Of course, before we go further, it’s probably relevant to discuss exactly what is meant by “consistency.” Willis points to a great Battle of Alberta post that focuses on the fact that a lot of times when a sports writer states that “(blank player/team) needs to become more consistent” the writer really wants to say that they needs to be better. 

When it comes down to it, being consistent and being great – while not mutually exclusive – can often be wildly different expectations. A great goalie might have some serious peaks and valleys, then again, an average goalie can be quite valuable if his performance is steady.

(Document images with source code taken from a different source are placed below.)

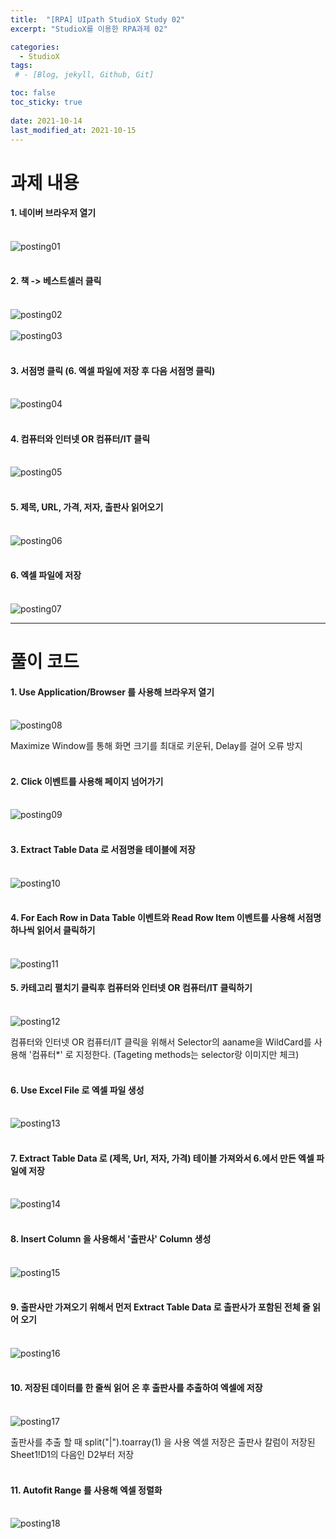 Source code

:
 ```yaml
---
title:  "[RPA] UIpath StudioX Study 02"
excerpt: "StudioX를 이용한 RPA과제 02"

categories:
  - StudioX
tags:
 # - [Blog, jekyll, Github, Git]

toc: false
toc_sticky: true
 
date: 2021-10-14
last_modified_at: 2021-10-15
---
```


# 과제 내용

#### **1. 네이버 브라우저 열기** <br><br>
![posting01](https://user-images.githubusercontent.com/79980786/137419102-31b7bdfa-2b51-4861-8a87-9230f38432ff.png)<br><br>

#### **2. 책 -> 베스트셀러 클릭** <br><br>
![posting02](https://user-images.githubusercontent.com/79980786/137419143-3653f569-7ddd-40f1-9503-205179d101e6.jpg)<br><br>
![posting03](https://user-images.githubusercontent.com/79980786/137419180-922e41fd-4c68-4584-938b-eca881bbdafd.jpg)<br><br>

#### **3. 서점명 클릭 (6. 엑셀 파일에 저장 후 다음 서점명 클릭)** <br><br>
![posting04](https://user-images.githubusercontent.com/79980786/137419216-c31b5cb6-a79b-4fba-9059-37384b85dcb6.png)<br><br>

#### **4. 컴퓨터와 인터넷 OR 컴퓨터/IT 클릭** <br><br>
![posting05](https://user-images.githubusercontent.com/79980786/137419226-b3fb136d-18a5-4728-a558-df21564ccb02.jpg)<br><br>

#### **5. 제목, URL, 가격, 저자, 출판사 읽어오기** <br><br>
![posting06](https://user-images.githubusercontent.com/79980786/137419235-fe428e2e-9f5b-4de8-91e4-fc3c4c36cb9a.png)<br><br>

#### **6. 엑셀 파일에 저장** <br><br>
![posting07](https://user-images.githubusercontent.com/79980786/137419248-65a1a790-8bf6-437f-97a8-96dd1268d7ac.png)

---

# 풀이 코드

#### **1. Use Application/Browser 를 사용해 브라우저 열기** <br><br>
![posting08](https://user-images.githubusercontent.com/79980786/137419257-e0aac547-d807-40cf-9928-6620d861e1ad.png)<br>

Maximize Window를 통해 화면 크기를 최대로 키운뒤, Delay를 걸어 오류 방지<br><br>

#### **2. Click 이벤트를 사용해 페이지 넘어가기** <br><br>
![posting09](https://user-images.githubusercontent.com/79980786/137419275-19fe8ecc-b198-4156-a5c9-e28f8744679d.png)<br><br>

#### **3. Extract Table Data 로 서점명을 테이블에 저장** <br><br>
![posting10](https://user-images.githubusercontent.com/79980786/137419280-44869306-7226-48ff-b13b-f6b1491465ac.png)<br><br>

#### **4. For Each Row in Data Table 이벤트와 Read Row Item 이벤트를 사용해 서점명 하나씩 읽어서 클릭하기** <br><br>
![posting11](https://user-images.githubusercontent.com/79980786/137419284-4fa83f67-bb9a-4f5c-8644-b42c21a61d91.png)

#### **5. 카테고리 펼치기 클릭후 컴퓨터와 인터넷 OR 컴퓨터/IT 클릭하기** <br><br>
![posting12](https://user-images.githubusercontent.com/79980786/137419288-fdeca7b1-c14f-4f26-b23f-1ba3ddccf6cf.png)<br>

컴퓨터와 인터넷 OR 컴퓨터/IT 클릭을 위해서 Selector의 aaname을 WildCard를 사용해 '컴퓨터*' 로 지정한다. (Tageting methods는 selector랑 이미지만 체크)<br><br>

#### **6. Use Excel File 로 엑셀 파일 생성** <br><br>
![posting13](https://user-images.githubusercontent.com/79980786/137419298-8a18f6a4-c777-4c31-be78-07b1c09f7d24.png)<br><br>

#### **7. Extract Table Data 로 (제목, Url, 저자, 가격) 테이블 가져와서 6.에서 만든 엑셀 파일에 저장** <br><br>
![posting14](https://user-images.githubusercontent.com/79980786/137419311-dd75b1d6-a8a3-4126-a546-51389dca33a3.png)<br><br>

#### **8. Insert Column 을 사용해서 '출판사' Column 생성** <br><br>
![posting15](https://user-images.githubusercontent.com/79980786/137419317-09c98417-a8ef-49ea-8f87-5629e53cd5c3.png)<br><br>

#### **9. 출판사만 가져오기 위해서 먼저 Extract Table Data 로 출판사가 포함된 전체 줄 읽어 오기** <br><br>
![posting16](https://user-images.githubusercontent.com/79980786/137419322-141d4be6-239e-4960-b340-de06611eb2ca.png)<br><br>

#### **10. 저장된 데이터를 한 줄씩 읽어 온 후 출판사를 추출하여 엑셀에 저장** <br><br>
![posting17](https://user-images.githubusercontent.com/79980786/137419326-13388d8a-49b5-42c9-8e04-10b494e081a0.png)
<br>

출판사를 추출 할 때 split("|").toarray(1) 을 사용 엑셀 저장은 출판사 칼럼이 저장된 Sheet1!D1의 다음인 D2부터 저장<br><br>

#### **11. Autofit Range 를 사용해 엑셀 정렬화** <br><br>
![posting18](https://user-images.githubusercontent.com/79980786/137419343-aa2aa7f8-c3eb-463c-904a-34a91cae6a4b.png)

The funny thing about this list (being that it’s about consistency) is that it seems like a collage of the year’s most surprising goalies. Craig Anderson hasn’t just been outstanding this season, he’s been reliably outstanding. After bouncing back and forth from Detroit’s farm system, Howard has been a rock for the Red Wings. Tuukka Rask is producing similar results in Boston.
The two most interesting names are the last ones on the list: Carey Price and Jonathan Quick. Unlike the top three, Price and Quick do not have elite-level save percentages, yet they’re both in considerably different situations. Price came into the league with Chosen One type pressure and to the naked eye seems like a disappointment. On the other hand, Quick isn’t even the most renowned goalie named Jonathan in the Kings system, yet he’s sporting a Brodeurian workload.
Price is in a “1A, 1B” situation (at best) in Montreal because of the often great goaltending of Jaroslav Halak, but his numbers have been comparable to Quick’s this season. The difference is that Quick is the most stable, mature goalie the Kings have now (though that could change later with the maturation of their other prospects). Is Quick a demonstrably great goalie? No, but there could be legitimate value in knowing what you’re going to get from a goalie.
Now, if Willis can find a team that has the best cross-section between goalie consistency and  shots allowed, then he’ll really be on to something.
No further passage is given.